The thought of Angelo walking into the Cove mansion and announcing he’s stolen me and he’s reclaiming Devil’s Dip makes me sick to my stomach.

“Shouldn’t you take Gabe with you? Just in case?”

Annoyance coats his features. “In case what? You think I can’t handle it?”

know he can handle it. Angelo might have been on a straight and narrow path for the last nine years, but I’ve never met a man scarier than him. He reigns a quiet terror; it hums off him like a sonic signal when he walks into a room, and it makes the air immediately shift.

He was raised to be a made man, but he was destined to be a king.

“Kiss me.”

Instinctively, his eyes drop to my lips. “What?”

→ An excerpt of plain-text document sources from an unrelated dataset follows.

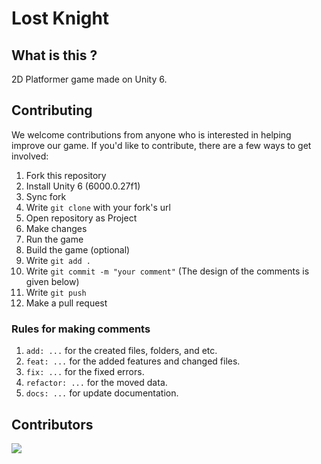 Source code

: # Lost Knight

## What is this ? 
2D Platformer game made on Unity 6.

## Contributing
We welcome contributions from anyone who is interested in helping improve our game. If you'd like to contribute, there are a few ways to get involved:
1. Fork this repository
2. Install Unity 6 (6000.0.27f1)
3. Sync fork
4. Write ```git clone``` with your fork's url
5. Open repository as Project
6. Make changes
7. Run the game
8. Build the game (optional)
9. Write ```git add .```
10. Write ```git commit -m "your comment"``` (The design of the comments is given below)
11. Write ```git push```
12. Make a pull request
    
### Rules for making comments
1) ```add: ...``` for the created files, folders, and etc.
2) ```feat: ...``` for the added features and changed files.
3) ```fix: ...``` for the fixed errors.
4) ```refactor: ...``` for the moved data.
5) ```docs: ...``` for update documentation.

## Contributors
<a href="https://github.com/tidmkhokhlov/Lost-Knight/graphs/contributors">
  <img src="https://contrib.rocks/image?repo=tidmkhokhlov/Lost-Knight" />
</a>

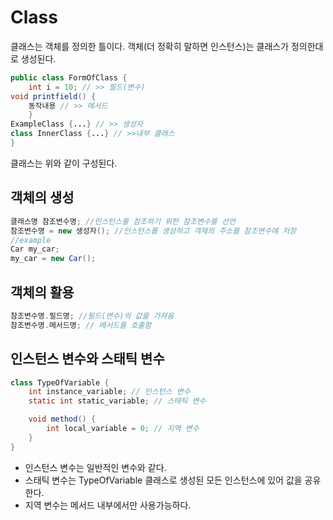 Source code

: # Class
클래스는 객체를 정의한 틀이다. 객체(더 정확히 말하면 인스턴스)는 클래스가 정의한대로 생성된다.   
```java
public class FormOfClass {
	int i = 10; // >> 필드(변수)
void printfield() {
    동작내용 // >> 메서드
    }
ExampleClass {...} // >> 생성자
class InnerClass {...} // >>내부 클래스
} 
```
클래스는 위와 같이 구성된다.   
## 객체의 생성
```java
클래스명 참조변수명; //인스턴스를 참조하기 위한 참조변수를 선언
참조변수명 = new 생성자(); //인스턴스를 생성하고 객체의 주소를 참조변수에 저장
//example
Car my_car;
my_car = new Car();
```
## 객체의 활용
```java
참조변수명.필드명; //필드(변수)의 값을 가져옴
참조변수명.메서드명; // 메서드를 호출함
```
## 인스턴스 변수와 스태틱 변수
```java
class TypeOfVariable {
	int instance_variable; // 인스턴스 변수
	static int static_variable; // 스태틱 변수

	void method() {
		int local_variable = 0; // 지역 변수
	}
}
```
* 인스턴스 변수는 일반적인 변수와 같다. 
* 스태틱 변수는 TypeOfVariable 클래스로 생성된 모든 인스턴스에 있어 값을 공유한다.
* 지역 변수는 메서드 내부에서만 사용가능하다.

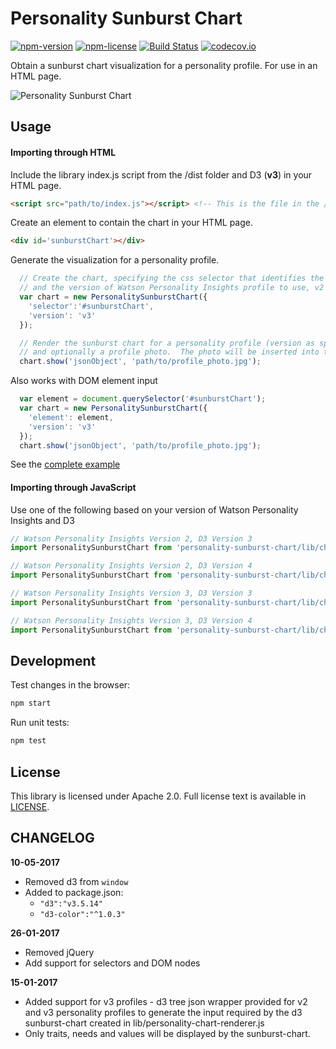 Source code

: # Personality Sunburst Chart

[![npm-version](https://img.shields.io/npm/v/personality-sunburst-chart.svg)](https://www.npmjs.com/package/personality-sunburst-chart)
[![npm-license](https://img.shields.io/npm/l/personality-sunburst-chart.svg)](https://www.npmjs.com/package/personality-sunburst-chart)
[![Build Status](https://travis-ci.org/personality-insights/sunburst-chart.svg?branch=master)](https://travis-ci.org/personality-insights/sunburst-chart)
[![codecov.io](https://codecov.io/github/personality-insights/sunburst-chart/coverage.svg?branch=master)](https://codecov.io/github/personality-insights/sunburst-chart?branch=master)

Obtain a sunburst chart visualization for a personality profile.  For use in an HTML page.

![Personality Sunburst Chart](./docs/screanshot.png)


## Usage
#### Importing through HTML
Include the library index.js script from the /dist folder and D3 (**v3**) in your HTML page.
```html
<script src="path/to/index.js"></script> <!-- This is the file in the /dist folder. -->
```

Create an element to contain the chart in your HTML page.
```html
<div id='sunburstChart'></div>
```

Generate the visualization for a personality profile.
```JavaScript
  // Create the chart, specifying the css selector that identifies the element to contain the chart
  // and the version of Watson Personality Insights profile to use, v2 or v3.  Default is v2.
  var chart = new PersonalitySunburstChart({
    'selector':'#sunburstChart',
    'version': 'v3'
  });

  // Render the sunburst chart for a personality profile (version as specified in creating the chart)
  // and optionally a profile photo.  The photo will be inserted into the center of the sunburst chart.
  chart.show('jsonObject', 'path/to/profile_photo.jpg');
```

Also works with DOM element input
```JavaScript
  var element = document.querySelector('#sunburstChart');
  var chart = new PersonalitySunburstChart({
    'element': element,
    'version': 'v3'
  });
  chart.show('jsonObject', 'path/to/profile_photo.jpg');
```

See the [complete example](./docs/index.html)

#### Importing through JavaScript
Use one of the following based on your version of Watson Personality Insights and D3
```javascript
// Watson Personality Insights Version 2, D3 Version 3
import PersonalitySunburstChart from 'personality-sunburst-chart/lib/charts/v2-d3v3';

// Watson Personality Insights Version 2, D3 Version 4
import PersonalitySunburstChart from 'personality-sunburst-chart/lib/charts/v2-d3v4';

// Watson Personality Insights Version 3, D3 Version 3
import PersonalitySunburstChart from 'personality-sunburst-chart/lib/charts/v3-d3v3';

// Watson Personality Insights Version 3, D3 Version 4
import PersonalitySunburstChart from 'personality-sunburst-chart/lib/charts/v3-d3v4';
```

## Development
Test changes in the browser:
```bash
npm start
```

Run unit tests:
```bash
npm test
```

## License

This library is licensed under Apache 2.0. Full license text is
available in [LICENSE](LICENSE).

## CHANGELOG

__10-05-2017__
 * Removed d3 from `window`
 * Added to package.json:
   * `"d3":"v3.5.14"`
   * `"d3-color":"^1.0.3"`

__26-01-2017__
 * Removed jQuery
 * Add support for selectors and DOM nodes

__15-01-2017__
 * Added support for v3 profiles - d3 tree json wrapper provided for v2 and v3 personality profiles to generate the input required by the d3 sunburst-chart created in lib/personality-chart-renderer.js
 * Only traits, needs and values will be displayed by the sunburst-chart.
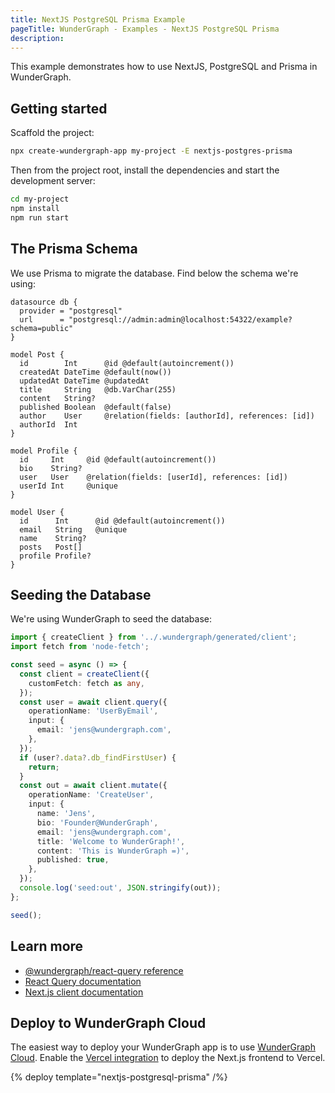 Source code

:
 ```yaml
---
title: NextJS PostgreSQL Prisma Example
pageTitle: WunderGraph - Examples - NextJS PostgreSQL Prisma
description:
---
```


This example demonstrates how to use NextJS, PostgreSQL and Prisma in WunderGraph.

## Getting started

Scaffold the project:

```bash
npx create-wundergraph-app my-project -E nextjs-postgres-prisma
```

Then from the project root,
install the dependencies and start the development server:

```bash
cd my-project
npm install
npm run start
```

## The Prisma Schema

We use Prisma to migrate the database.
Find below the schema we're using:

```prisma
datasource db {
  provider = "postgresql"
  url      = "postgresql://admin:admin@localhost:54322/example?schema=public"
}

model Post {
  id        Int      @id @default(autoincrement())
  createdAt DateTime @default(now())
  updatedAt DateTime @updatedAt
  title     String   @db.VarChar(255)
  content   String?
  published Boolean  @default(false)
  author    User     @relation(fields: [authorId], references: [id])
  authorId  Int
}

model Profile {
  id     Int     @id @default(autoincrement())
  bio    String?
  user   User    @relation(fields: [userId], references: [id])
  userId Int     @unique
}

model User {
  id      Int      @id @default(autoincrement())
  email   String   @unique
  name    String?
  posts   Post[]
  profile Profile?
}
```

## Seeding the Database

We're using WunderGraph to seed the database:

```typescript
import { createClient } from '../.wundergraph/generated/client';
import fetch from 'node-fetch';

const seed = async () => {
  const client = createClient({
    customFetch: fetch as any,
  });
  const user = await client.query({
    operationName: 'UserByEmail',
    input: {
      email: 'jens@wundergraph.com',
    },
  });
  if (user?.data?.db_findFirstUser) {
    return;
  }
  const out = await client.mutate({
    operationName: 'CreateUser',
    input: {
      name: 'Jens',
      bio: 'Founder@WunderGraph',
      email: 'jens@wundergraph.com',
      title: 'Welcome to WunderGraph!',
      content: 'This is WunderGraph =)',
      published: true,
    },
  });
  console.log('seed:out', JSON.stringify(out));
};

seed();
```

## Learn more

- [@wundergraph/react-query reference](/docs/clients-reference/react-query)
- [React Query documentation](https://tanstack.com/query/v4/docs/overview)
- [Next.js client documentation](/docs/clients-reference/nextjs)

## Deploy to WunderGraph Cloud

The easiest way to deploy your WunderGraph app is to use [WunderGraph Cloud](https://cloud.wundergraph.com). Enable the [Vercel integration](https://vercel.com/integrations/wundergraph) to deploy the Next.js frontend to Vercel.

{% deploy template="nextjs-postgresql-prisma" /%}
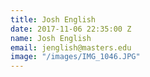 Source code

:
 ```yaml
---
title: Josh English
date: 2017-11-06 22:35:00 Z
name: Josh English
email: jenglish@masters.edu
image: "/images/IMG_1046.JPG"
---
```


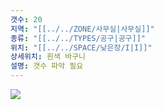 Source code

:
 ```yaml
---
갯수: 20
지역: "[[../../ZONE/사무실|사무실]]"
종류: "[[../../TYPES/공구|공구]]"
위치: "[[../../SPACE/낮은장/I|I]]"
상세위치: 흰색 바구니
설명: 갯수 파악 필요
---
```

![](http://192.168.50.22/images/240608_IMG_0232.jpg)
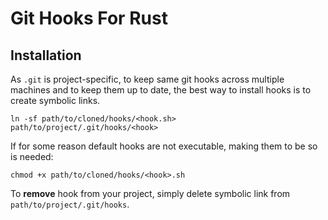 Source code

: # Git Hooks For Rust


## Installation

As `.git` is project-specific, to keep same git hooks across multiple machines and to keep them up to date, the best way to install hooks is to create symbolic links.

```shell
ln -sf path/to/cloned/hooks/<hook.sh> path/to/project/.git/hooks/<hook>
```

If for some reason default hooks are not executable, making them to be so is needed:
```shell
chmod +x path/to/cloned/hooks/<hook>.sh
```

To __remove__ hook from your project, simply delete symbolic link from `path/to/project/.git/hooks`. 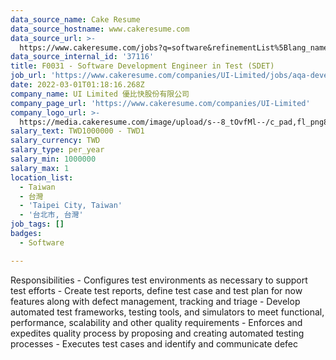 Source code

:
 ```yaml
---
data_source_name: Cake Resume
data_source_hostname: www.cakeresume.com
data_source_url: >-
  https://www.cakeresume.com/jobs?q=software&refinementList%5Blang_name%5D%5B0%5D=English&refinementList%5Bsalary_type%5D=per_year&range%5Bsalary_range%5D%5Bmin%5D=1000000&page=2
data_source_internal_id: '37116'
title: F0031 - Software Development Engineer in Test (SDET)
job_url: 'https://www.cakeresume.com/companies/UI-Limited/jobs/aqa-developer'
date: 2022-03-01T01:18:16.268Z
company_name: UI Limited 優比快股份有限公司
company_page_url: 'https://www.cakeresume.com/companies/UI-Limited'
company_logo_url: >-
  https://media.cakeresume.com/image/upload/s--8_tOvfMl--/c_pad,fl_png8,h_200,w_200/v1652866387/xtiubzqy3eub93zondpx.png
salary_text: TWD1000000 - TWD1
salary_currency: TWD
salary_type: per_year
salary_min: 1000000
salary_max: 1
location_list:
  - Taiwan
  - 台灣
  - 'Taipei City, Taiwan'
  - '台北市, 台灣'
job_tags: []
badges:
  - Software

---
```


Responsibilities - Configures test environments as necessary to support test efforts - Create test reports, define test case and test plan for now features along with defect management, tracking and triage - Develop automated test frameworks, testing tools, and simulators to meet functional, performance, scalability and other quality requirements - Enforces and expedites quality process by proposing and creating automated testing processes - Executes test cases and identify and communicate defec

“I’ve always wondered what it’d feel like to kiss you, ever since you turned up to that first Friday night dinner. So kiss me before you go, because if anything happens to you, then at least I’ll know.” I swallow. Shift in my seat. “I’ll know what it feels like to kiss Angelo Visconti.”

The silence is heavy, and it lasts for a few achy seconds.

With one hand still resting on the steering wheel, he leans in. Drugs me with a more concentrated version of his scent. My heart stills as his lips brush over mine; as his stubble grazes my chin.

But then he pauses.

“If I kiss you, it means I’m not sure if I’ll make it back to you.” He nips on my bottom lip, provoking a pathetic moan from me. “And I’m very fucking sure I’ll make it back, Magpie.”

He watches me intently as I reluctantly get out of the car. Gabe strides over the gravel and comes to a stop next to me.

Angelo greets his brother with a stern expression. “Look after my girl for me.”

“Yes, boss.”

His gaze shifts to mine. “Come here.”

Swallowing, I take a step toward the car and wrap my hands over the window frame. He rakes a hand through his hair.

“When I come back, you better have taken that fucking dress off, or I’m going to rip it off with my teeth.”

Breathless from the venom threaded through his tone, I only have enough wits to nod foolishly.

His voice and expression soften. “Good girl.”

Gabe and I stand shoulder to shoulder as we watch Angelo’s Aston Martin disappear down the hill, taking a piece of me with it.

Beside me, he shifts. “Shame.”

I turn. “What is?”

“I was looking forward to listening to your call. I never could stand uncle Alberto.”